La voix familière claqua dans l’air et un frisson d’effroi me parcourut l’échine. Surgie de nulle part, une langue de brume était apparue, rampant sur le sol tel un serpent éthéré et s’étendait à présent jusqu’aux premières marches du Temple. Bientôt, une quinzaine de formes encapuchonnées se découpait dans ce rideau de fumée tandis que, seuls encore visibles, des yeux flamboyaient d’un éclat orangé.

- Oderik ! Les fous, ils courent au massacrre ! " S’écria Lord Karson.

Sans que quiconque n’esquivât le moindre geste, une silhouette drapée de rouge écarlate s’avança d’une démarche assurée qui ne trahissait aucune crainte. Le chef des Renégats dépassa Borvo sans même un regard, méprisant la menace des soldats de Sigmar comme s’il s’agissait d’inoffensifs cafards. Les Répurgateurs, abasourdis, semblaient ne pas comprendre quel genre de créature pouvait ignorer les lames aiguisées qu se dressaient devant elle. S’ébrouant comme pour sortir de ce cauchemar éveillé, trois hommes plus prompts que les autres à réagir, se jetèrent sur Oderik. Serrant son arme, le premier soldat amorça son attaque mais il se fit trancher la gorge. Le corps sans vie du Répurgateur s’effondra par terre et je vis le sang pourpre se répandre sur le sol, s’écoulant le long des marches. Les deux autres, trop stupéfaits par la vitesse de la riposte, ne sentirent même pas les griffes leur ôter la vie. Tout s’était passé si rapidement que les humains n’avaient pu voir que trois soldats s’élancer pour l’instant d’après, se retrouver gisant sur le sol dans une mare de sang.

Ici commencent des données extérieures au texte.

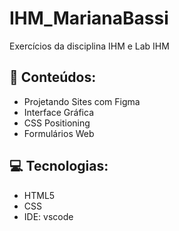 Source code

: # IHM_MarianaBassi
Exercícios da disciplina IHM e Lab IHM

## :book: Conteúdos:

  * Projetando Sites com Figma
  * Interface Gráfica
  * CSS Positioning
  * Formulários Web
  
## :computer: Tecnologias:

  * HTML5
  * CSS
  * IDE: vscode
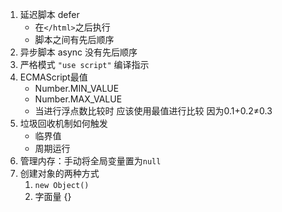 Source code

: 1. 延迟脚本 defer 
   - 在`</html>`之后执行
   - 脚本之间有先后顺序
2. 异步脚本  async 没有先后顺序
3. 严格模式 `"use script"` 编译指示
4. ECMAScript最值
   - Number.MIN_VALUE
   - Number.MAX_VALUE
   - 当进行浮点数比较时 应该使用最值进行比较 因为0.1+0.2≠0.3
5. 垃圾回收机制如何触发
   - 临界值
   - 周期运行
6. 管理内存：手动将全局变量置为`null`
7. 创建对象的两种方式
   1. `new Object()`
   2. 字面量  {} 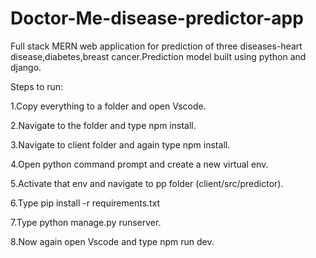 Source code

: # Doctor-Me-disease-predictor-app
Full stack MERN web application for prediction of three diseases-heart disease,diabetes,breast cancer.Prediction model built using python and django. 

Steps to run:

1.Copy everything to a folder and open Vscode.

2.Navigate to the folder and type npm install.

3.Navigate to client folder and again type npm install.

4.Open python command prompt and create a new virtual env.

5.Activate that env and navigate to pp folder (client/src/predictor).

6.Type pip install -r requirements.txt

7.Type python manage.py runserver.

8.Now again open Vscode and type npm run dev.
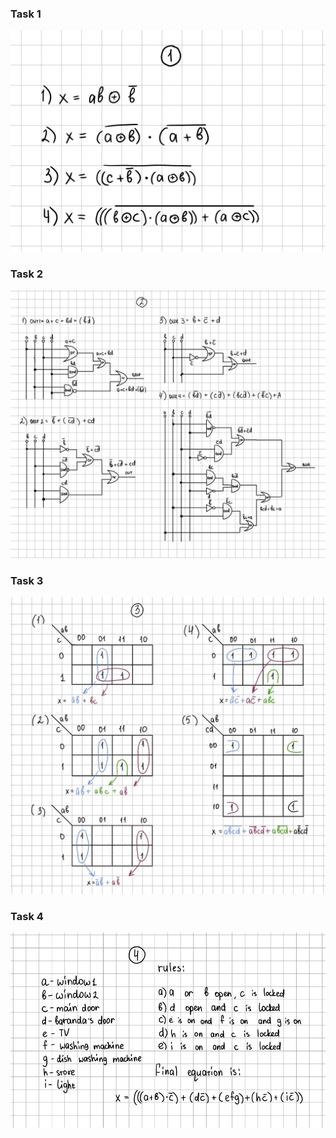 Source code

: ### Task 1
![](ex1.jpg)

### Task 2
![](ex2.jpg)

### Task 3
![](ex3.jpg)

### Task 4
![](ex4.jpg)



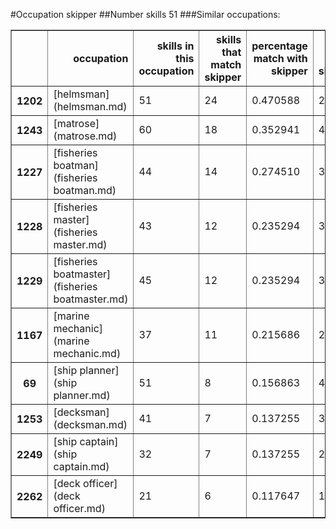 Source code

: #Occupation skipper
##Number skills 51
###Similar occupations:
<table border="1" class="dataframe">
  <thead>
    <tr style="text-align: right;">
      <th></th>
      <th>occupation</th>
      <th>skills in this occupation</th>
      <th>skills that match skipper</th>
      <th>percentage match with skipper</th>
      <th>skills not in skipper</th>
    </tr>
  </thead>
  <tbody>
    <tr>
      <th>1202</th>
      <td>[helmsman](helmsman.md)</td>
      <td>51</td>
      <td>24</td>
      <td>0.470588</td>
      <td>27</td>
    </tr>
    <tr>
      <th>1243</th>
      <td>[matrose](matrose.md)</td>
      <td>60</td>
      <td>18</td>
      <td>0.352941</td>
      <td>42</td>
    </tr>
    <tr>
      <th>1227</th>
      <td>[fisheries boatman](fisheries boatman.md)</td>
      <td>44</td>
      <td>14</td>
      <td>0.274510</td>
      <td>30</td>
    </tr>
    <tr>
      <th>1228</th>
      <td>[fisheries master](fisheries master.md)</td>
      <td>43</td>
      <td>12</td>
      <td>0.235294</td>
      <td>31</td>
    </tr>
    <tr>
      <th>1229</th>
      <td>[fisheries boatmaster](fisheries boatmaster.md)</td>
      <td>45</td>
      <td>12</td>
      <td>0.235294</td>
      <td>33</td>
    </tr>
    <tr>
      <th>1167</th>
      <td>[marine mechanic](marine mechanic.md)</td>
      <td>37</td>
      <td>11</td>
      <td>0.215686</td>
      <td>26</td>
    </tr>
    <tr>
      <th>69</th>
      <td>[ship planner](ship planner.md)</td>
      <td>51</td>
      <td>8</td>
      <td>0.156863</td>
      <td>43</td>
    </tr>
    <tr>
      <th>1253</th>
      <td>[decksman](decksman.md)</td>
      <td>41</td>
      <td>7</td>
      <td>0.137255</td>
      <td>34</td>
    </tr>
    <tr>
      <th>2249</th>
      <td>[ship captain](ship captain.md)</td>
      <td>32</td>
      <td>7</td>
      <td>0.137255</td>
      <td>25</td>
    </tr>
    <tr>
      <th>2262</th>
      <td>[deck officer](deck officer.md)</td>
      <td>21</td>
      <td>6</td>
      <td>0.117647</td>
      <td>15</td>
    </tr>
  </tbody>
</table>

Oderik n’avait pas perdu une seconde et en deux enjambées, il se dressait devant Von Guelt qui resta figé, les yeux écarquillés

- Alors, humain, tu parais surpris. Croyaiss-tu que Sigmar lui-même se dresserait devant moi pour m’empêcher de t’atteindre ?

Surmontant sa peur, le chef des Répurgateurs amorça un coup puissant de son épée à double tranchant. La lame décrivit un arc de cercle qui ne rencontra que le vide. Le visage grimaçant, Von Guelt réalisa son erreur. Sans aucune pitié, Oderik lui cisailla la poitrine d’un geste brutal, déchirant le plastron d’ acier comme s’il s’agissait de papier. Sans un son, le Sigmarite s’effondra sur son meurtrier tandis que son regard empli d’incrédulité se voilait sous l’emprise glaciale de la mort. Dans un bruit de chair déchirée qui me hanterait jusqu’à la fin de mes jours, Oderik arracha le cœur encore palpitant de son adversaire et le brandit vers le ciel tel un macabre trophée plein de défiance.

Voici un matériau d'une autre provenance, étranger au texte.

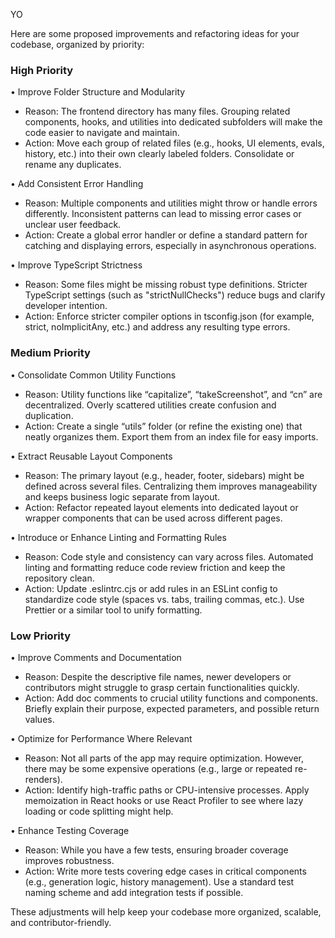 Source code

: YO

Here are some proposed improvements and refactoring ideas for your codebase, organized by priority:

### High Priority
• Improve Folder Structure and Modularity  
  - Reason: The frontend directory has many files. Grouping related components, hooks, and utilities into dedicated subfolders will make the code easier to navigate and maintain.  
  - Action: Move each group of related files (e.g., hooks, UI elements, evals, history, etc.) into their own clearly labeled folders. Consolidate or rename any duplicates.

• Add Consistent Error Handling  
  - Reason: Multiple components and utilities might throw or handle errors differently. Inconsistent patterns can lead to missing error cases or unclear user feedback.  
  - Action: Create a global error handler or define a standard pattern for catching and displaying errors, especially in asynchronous operations.

• Improve TypeScript Strictness  
  - Reason: Some files might be missing robust type definitions. Stricter TypeScript settings (such as "strictNullChecks") reduce bugs and clarify developer intention.  
  - Action: Enforce stricter compiler options in tsconfig.json (for example, strict, noImplicitAny, etc.) and address any resulting type errors.

### Medium Priority
• Consolidate Common Utility Functions  
  - Reason: Utility functions like “capitalize”, “takeScreenshot”, and “cn” are decentralized. Overly scattered utilities create confusion and duplication.  
  - Action: Create a single “utils” folder (or refine the existing one) that neatly organizes them. Export them from an index file for easy imports.

• Extract Reusable Layout Components  
  - Reason: The primary layout (e.g., header, footer, sidebars) might be defined across several files. Centralizing them improves manageability and keeps business logic separate from layout.  
  - Action: Refactor repeated layout elements into dedicated layout or wrapper components that can be used across different pages.

• Introduce or Enhance Linting and Formatting Rules  
  - Reason: Code style and consistency can vary across files. Automated linting and formatting reduce code review friction and keep the repository clean.  
  - Action: Update .eslintrc.cjs or add rules in an ESLint config to standardize code style (spaces vs. tabs, trailing commas, etc.). Use Prettier or a similar tool to unify formatting.

### Low Priority
• Improve Comments and Documentation  
  - Reason: Despite the descriptive file names, newer developers or contributors might struggle to grasp certain functionalities quickly.  
  - Action: Add doc comments to crucial utility functions and components. Briefly explain their purpose, expected parameters, and possible return values.

• Optimize for Performance Where Relevant  
  - Reason: Not all parts of the app may require optimization. However, there may be some expensive operations (e.g., large or repeated re-renders).  
  - Action: Identify high-traffic paths or CPU-intensive processes. Apply memoization in React hooks or use React Profiler to see where lazy loading or code splitting might help.

• Enhance Testing Coverage  
  - Reason: While you have a few tests, ensuring broader coverage improves robustness.  
  - Action: Write more tests covering edge cases in critical components (e.g., generation logic, history management). Use a standard test naming scheme and add integration tests if possible.

These adjustments will help keep your codebase more organized, scalable, and contributor-friendly.  

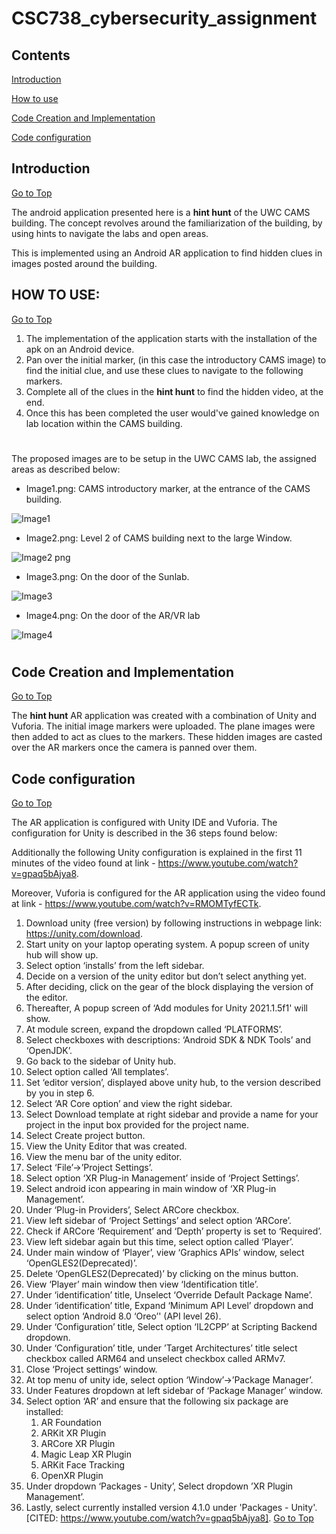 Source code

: [](#top)
# CSC738_cybersecurity_assignment

## Contents
[Introduction](#introduction)

[How to use](#how-to-use)

[Code Creation and Implementation](#code-creation-and-implementation)

[Code configuration](#code-configuration)

## Introduction
[Go to Top](#top)

The android application presented here is a **hint hunt** of the UWC CAMS building. The concept revolves around the familiarization of the building, by using hints to navigate the labs and open areas. 

This is implemented using an Android AR application to find hidden clues in images posted around the building. 

## HOW TO USE: 
[Go to Top](#top)

1. The implementation of the application starts with the installation of the apk on an Android device.
2. Pan over the initial marker, (in this case the introductory CAMS image) to find the initial clue, and use these clues to navigate to the following markers.
3. Complete all of the clues in the **hint hunt** to find the hidden video, at the end.
4. Once this has been completed the user would've gained knowledge on lab location within the CAMS building.

# 

The proposed images are to be setup in the UWC CAMS lab, the assigned areas as described below:
  - Image1.png: CAMS introductory marker, at the entrance of the CAMS building.
    
![Image1](https://github.com/keanuUwcRepos/CSC738_cybersecurity_assignment/assets/82175524/a93df1cf-664e-4035-9eb2-5da0dcb94bfe)

  - Image2.png: Level 2 of CAMS building next to the large Window.

![Image2 png](https://github.com/keanuUwcRepos/CSC738_cybersecurity_assignment/assets/82175524/8f4ffad2-1838-4aee-ac42-258865e26d80)

  - Image3.png: On the door of the Sunlab.

![Image3](https://github.com/keanuUwcRepos/CSC738_cybersecurity_assignment/assets/82175524/0a9319b4-ee70-42b8-bed5-f882a1034109)

  - Image4.png: On the door of the AR/VR lab
    
![Image4](https://github.com/keanuUwcRepos/CSC738_cybersecurity_assignment/assets/82175524/6b5ad74f-60e5-44a8-9c10-6086226e4eab)

#

## Code Creation and Implementation 
[Go to Top](#top)

The **hint hunt** AR application was created with a combination of Unity and Vuforia. The initial image markers were uploaded. The plane images were then added to act as clues to the markers. These hidden images are casted over the AR markers once the camera is panned over them.

## Code configuration 
[Go to Top](#top)

The AR application is configured with Unity IDE and Vuforia. The configuration for Unity is described in the 36 steps found below: 

Additionally the following Unity configuration is explained in the first 11 minutes of the video found at link - https://www.youtube.com/watch?v=gpaq5bAjya8.

Moreover, Vuforia is configured for the AR application using the video found at link - https://www.youtube.com/watch?v=RMOMTyfECTk.

1. Download unity (free version) by following instructions in webpage link: https://unity.com/download.
2. Start unity on your laptop operating system. A popup screen of unity hub will show up.
3. Select option ‘installs’ from the left sidebar.
4. Decide on a version of the unity editor but don’t select anything yet.
5. After deciding, click on the gear of the block displaying the version of the editor.
6. Thereafter, A popup screen of ‘Add modules for Unity 2021.1.5f1' will show.
7. At module screen, expand the dropdown called ‘PLATFORMS’.
8. Select checkboxes with descriptions: ‘Android SDK & NDK Tools’ and ‘OpenJDK’.
9. Go back to the sidebar of Unity hub.
10. Select option called ‘All templates’.
11. Set ‘editor version’, displayed above unity hub, to the version described by you in step 6.
12. Select ‘AR Core option’ and view the right sidebar.
13. Select Download template at right sidebar and provide a name for your project in the input box provided for the project name.
14. Select Create project button.
15. View the Unity Editor that was created.
16. View the menu bar of the unity editor.
17. Select ‘File’->’Project Settings’.
18. Select option ‘XR Plug-in Management’ inside of ‘Project Settings’.
19. Select android icon appearing in main window of ‘XR Plug-in Management’.
20. Under ‘Plug-in Providers’, Select ARCore checkbox.
21. View left sidebar of ‘Project Settings’ and select option ‘ARCore’.
22. Check if ARCore ‘Requirement’ and ‘Depth’ property is set to ‘Required’.
23. View left sidebar again but this time, select option called ‘Player’.
24. Under main window of ‘Player’, view ‘Graphics APIs’ window, select ‘OpenGLES2(Deprecated)’.
25. Delete ‘OpenGLES2(Deprecated)’ by clicking on the minus button.
26. View ‘Player’ main window then view ‘Identification title’.
27. Under ‘identification’ title, Unselect ‘Override Default Package Name’.
28. Under ‘identification’ title, Expand ‘Minimum API Level’ dropdown and select option ‘Android 8.0 ‘Oreo’' (API level 26).
29. Under ‘Configuration’ title, Select option ‘IL2CPP’ at Scripting Backend dropdown.
30. Under ‘Configuration’ title, under ’Target Architectures’ title select checkbox called ARM64 and unselect checkbox called ARMv7.
31. Close ‘Project settings’ window.
32. At top menu of unity ide, select option ‘Window’->’Package Manager’.
33. Under Features dropdown at left sidebar of ‘Package Manager’ window.
34. Select option ‘AR’ and ensure that the following six package are installed:
    1. AR Foundation
    2. ARKit XR Plugin
    3. ARCore XR Plugin
    4. Magic Leap XR Plugin
    5. ARKit Face Tracking
    6. OpenXR Plugin
35. Under dropdown ‘Packages - Unity’, Select dropdown ’XR Plugin Management’.
36. Lastly, select currently installed version 4.1.0 under 'Packages - Unity'. [CITED: https://www.youtube.com/watch?v=gpaq5bAjya8].
[Go to Top](#top)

Un vent de panique souffla sur la foule qui s’éparpilla dans un concert de hurlements. Les gens fuyaient en tout sens, comme un troupeau de brebis égarées, se bousculant et se piétinant, empêchant les Répurgateurs qui patrouillaient sur la place de rejoindre le lieu de l’affrontement.

Tout cela se passa très vite et j’entendis comme dans un rêve, Lord Karson donner le signal de l’assaut.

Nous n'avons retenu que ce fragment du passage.